┏━━

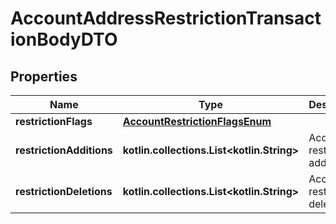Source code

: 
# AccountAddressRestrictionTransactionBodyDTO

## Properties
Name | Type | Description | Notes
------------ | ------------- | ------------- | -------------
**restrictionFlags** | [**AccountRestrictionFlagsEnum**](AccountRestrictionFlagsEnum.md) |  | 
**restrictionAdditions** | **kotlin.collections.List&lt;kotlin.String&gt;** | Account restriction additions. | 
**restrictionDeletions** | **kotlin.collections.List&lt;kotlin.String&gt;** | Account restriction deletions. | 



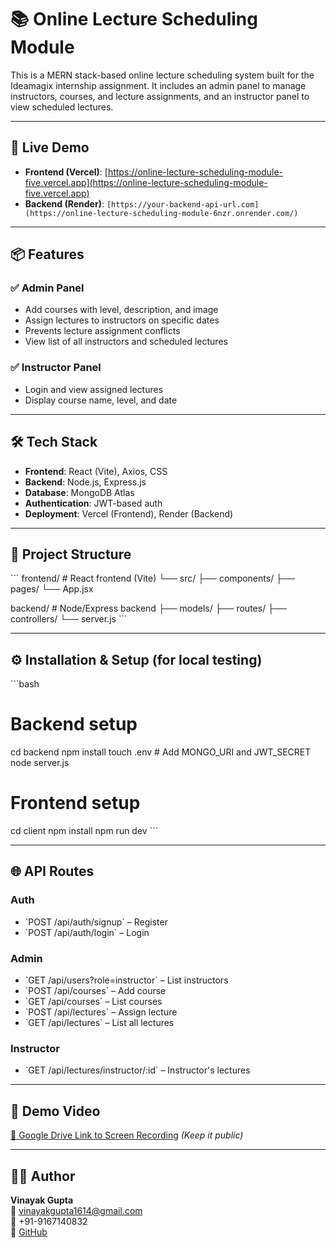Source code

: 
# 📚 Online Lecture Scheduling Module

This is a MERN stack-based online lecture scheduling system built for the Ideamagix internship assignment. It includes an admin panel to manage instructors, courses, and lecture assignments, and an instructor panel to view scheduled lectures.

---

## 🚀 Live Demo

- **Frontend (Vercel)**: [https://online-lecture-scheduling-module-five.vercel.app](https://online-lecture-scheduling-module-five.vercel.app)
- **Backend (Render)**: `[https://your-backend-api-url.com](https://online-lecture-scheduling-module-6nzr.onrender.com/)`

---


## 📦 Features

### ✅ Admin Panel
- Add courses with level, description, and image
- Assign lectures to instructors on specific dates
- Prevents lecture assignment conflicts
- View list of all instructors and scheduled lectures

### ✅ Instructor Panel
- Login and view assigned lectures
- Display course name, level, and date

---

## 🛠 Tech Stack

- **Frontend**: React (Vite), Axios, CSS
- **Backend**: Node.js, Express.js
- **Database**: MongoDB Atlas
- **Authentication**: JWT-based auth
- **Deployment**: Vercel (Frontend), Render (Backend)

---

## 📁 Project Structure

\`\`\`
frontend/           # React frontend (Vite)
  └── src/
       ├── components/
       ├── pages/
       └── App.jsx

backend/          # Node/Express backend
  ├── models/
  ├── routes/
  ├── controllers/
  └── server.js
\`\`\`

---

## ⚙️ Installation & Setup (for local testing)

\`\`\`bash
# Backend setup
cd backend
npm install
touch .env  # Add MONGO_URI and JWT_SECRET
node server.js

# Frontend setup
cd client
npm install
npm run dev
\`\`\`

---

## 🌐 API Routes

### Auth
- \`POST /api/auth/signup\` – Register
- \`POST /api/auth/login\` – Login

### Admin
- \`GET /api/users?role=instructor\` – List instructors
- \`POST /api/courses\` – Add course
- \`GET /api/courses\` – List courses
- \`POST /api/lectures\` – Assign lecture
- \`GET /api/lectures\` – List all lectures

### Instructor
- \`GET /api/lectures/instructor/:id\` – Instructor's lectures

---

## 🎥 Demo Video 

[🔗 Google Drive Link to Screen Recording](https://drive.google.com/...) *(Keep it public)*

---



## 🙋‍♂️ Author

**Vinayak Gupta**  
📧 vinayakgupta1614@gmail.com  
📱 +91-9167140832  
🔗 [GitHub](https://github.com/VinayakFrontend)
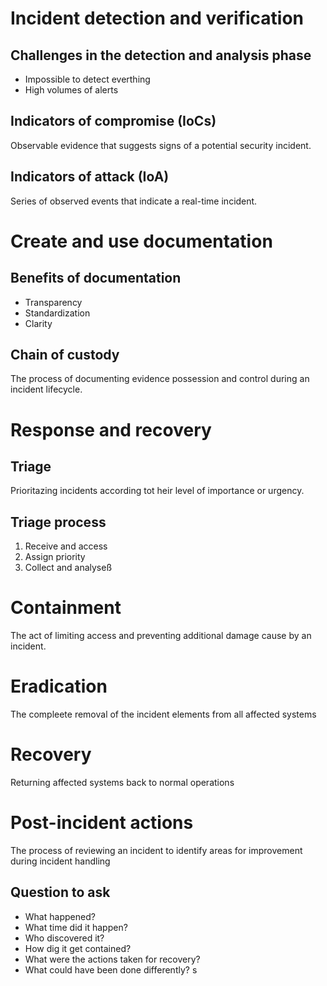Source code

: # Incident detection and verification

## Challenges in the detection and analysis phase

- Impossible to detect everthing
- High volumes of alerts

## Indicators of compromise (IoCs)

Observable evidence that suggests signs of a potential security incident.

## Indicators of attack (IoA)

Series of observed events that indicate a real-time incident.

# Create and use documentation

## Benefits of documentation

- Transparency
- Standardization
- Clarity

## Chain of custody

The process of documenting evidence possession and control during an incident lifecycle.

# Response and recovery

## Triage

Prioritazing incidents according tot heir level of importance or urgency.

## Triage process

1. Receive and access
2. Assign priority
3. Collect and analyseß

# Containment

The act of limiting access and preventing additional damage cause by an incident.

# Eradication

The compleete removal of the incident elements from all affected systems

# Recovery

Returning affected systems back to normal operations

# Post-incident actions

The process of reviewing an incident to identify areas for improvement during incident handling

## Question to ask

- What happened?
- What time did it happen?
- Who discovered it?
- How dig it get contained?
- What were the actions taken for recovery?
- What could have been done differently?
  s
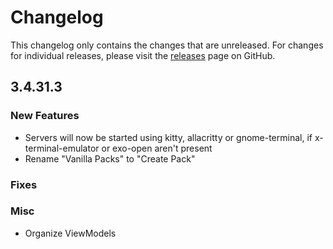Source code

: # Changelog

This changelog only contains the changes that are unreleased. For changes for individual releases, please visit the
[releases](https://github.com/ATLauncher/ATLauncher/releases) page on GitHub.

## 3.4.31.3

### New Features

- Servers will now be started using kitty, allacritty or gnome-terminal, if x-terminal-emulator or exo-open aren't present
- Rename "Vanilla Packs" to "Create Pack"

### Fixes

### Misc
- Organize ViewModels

┗━━

— EXERCISE —
Would you reproduce the listing above in full and exactly, without its pictures?

— ANSWER TO THE PROBLEM —
Source code

: 
# AccountAddressRestrictionTransactionBodyDTO

## Properties
Name | Type | Description | Notes
------------ | ------------- | ------------- | -------------
**restrictionFlags** | [**AccountRestrictionFlagsEnum**](AccountRestrictionFlagsEnum.md) |  | 
**restrictionAdditions** | **kotlin.collections.List&lt;kotlin.String&gt;** | Account restriction additions. | 
**restrictionDeletions** | **kotlin.collections.List&lt;kotlin.String&gt;** | Account restriction deletions. | 



Source code

: 
# 📚 Online Lecture Scheduling Module

This is a MERN stack-based online lecture scheduling system built for the Ideamagix internship assignment. It includes an admin panel to manage instructors, courses, and lecture assignments, and an instructor panel to view scheduled lectures.

---

## 🚀 Live Demo

- **Frontend (Vercel)**: [https://online-lecture-scheduling-module-five.vercel.app](https://online-lecture-scheduling-module-five.vercel.app)
- **Backend (Render)**: `[https://your-backend-api-url.com](https://online-lecture-scheduling-module-6nzr.onrender.com/)`

---


## 📦 Features

### ✅ Admin Panel
- Add courses with level, description, and image
- Assign lectures to instructors on specific dates
- Prevents lecture assignment conflicts
- View list of all instructors and scheduled lectures

### ✅ Instructor Panel
- Login and view assigned lectures
- Display course name, level, and date

---

## 🛠 Tech Stack

- **Frontend**: React (Vite), Axios, CSS
- **Backend**: Node.js, Express.js
- **Database**: MongoDB Atlas
- **Authentication**: JWT-based auth
- **Deployment**: Vercel (Frontend), Render (Backend)

---

## 📁 Project Structure

\`\`\`
frontend/           # React frontend (Vite)
  └── src/
       ├── components/
       ├── pages/
       └── App.jsx

backend/          # Node/Express backend
  ├── models/
  ├── routes/
  ├── controllers/
  └── server.js
\`\`\`

---

## ⚙️ Installation & Setup (for local testing)

\`\`\`bash
# Backend setup
cd backend
npm install
touch .env  # Add MONGO_URI and JWT_SECRET
node server.js

# Frontend setup
cd client
npm install
npm run dev
\`\`\`

---

## 🌐 API Routes

### Auth
- \`POST /api/auth/signup\` – Register
- \`POST /api/auth/login\` – Login

### Admin
- \`GET /api/users?role=instructor\` – List instructors
- \`POST /api/courses\` – Add course
- \`GET /api/courses\` – List courses
- \`POST /api/lectures\` – Assign lecture
- \`GET /api/lectures\` – List all lectures

### Instructor
- \`GET /api/lectures/instructor/:id\` – Instructor's lectures

---

## 🎥 Demo Video 

[🔗 Google Drive Link to Screen Recording](https://drive.google.com/...) *(Keep it public)*

---



## 🙋‍♂️ Author

**Vinayak Gupta**  
📧 vinayakgupta1614@gmail.com  
📱 +91-9167140832  
🔗 [GitHub](https://github.com/VinayakFrontend)
Source code

: # Incident detection and verification

## Challenges in the detection and analysis phase

- Impossible to detect everthing
- High volumes of alerts

## Indicators of compromise (IoCs)

Observable evidence that suggests signs of a potential security incident.

## Indicators of attack (IoA)

Series of observed events that indicate a real-time incident.

# Create and use documentation

## Benefits of documentation

- Transparency
- Standardization
- Clarity

## Chain of custody

The process of documenting evidence possession and control during an incident lifecycle.

# Response and recovery

## Triage

Prioritazing incidents according tot heir level of importance or urgency.

## Triage process

1. Receive and access
2. Assign priority
3. Collect and analyseß

# Containment

The act of limiting access and preventing additional damage cause by an incident.

# Eradication

The compleete removal of the incident elements from all affected systems

# Recovery

Returning affected systems back to normal operations

# Post-incident actions

The process of reviewing an incident to identify areas for improvement during incident handling

## Question to ask

- What happened?
- What time did it happen?
- Who discovered it?
- How dig it get contained?
- What were the actions taken for recovery?
- What could have been done differently?
  s
Source code

: # Changelog

This changelog only contains the changes that are unreleased. For changes for individual releases, please visit the
[releases](https://github.com/ATLauncher/ATLauncher/releases) page on GitHub.

## 3.4.31.3

### New Features

- Servers will now be started using kitty, allacritty or gnome-terminal, if x-terminal-emulator or exo-open aren't present
- Rename "Vanilla Packs" to "Create Pack"

### Fixes

### Misc
- Organize ViewModels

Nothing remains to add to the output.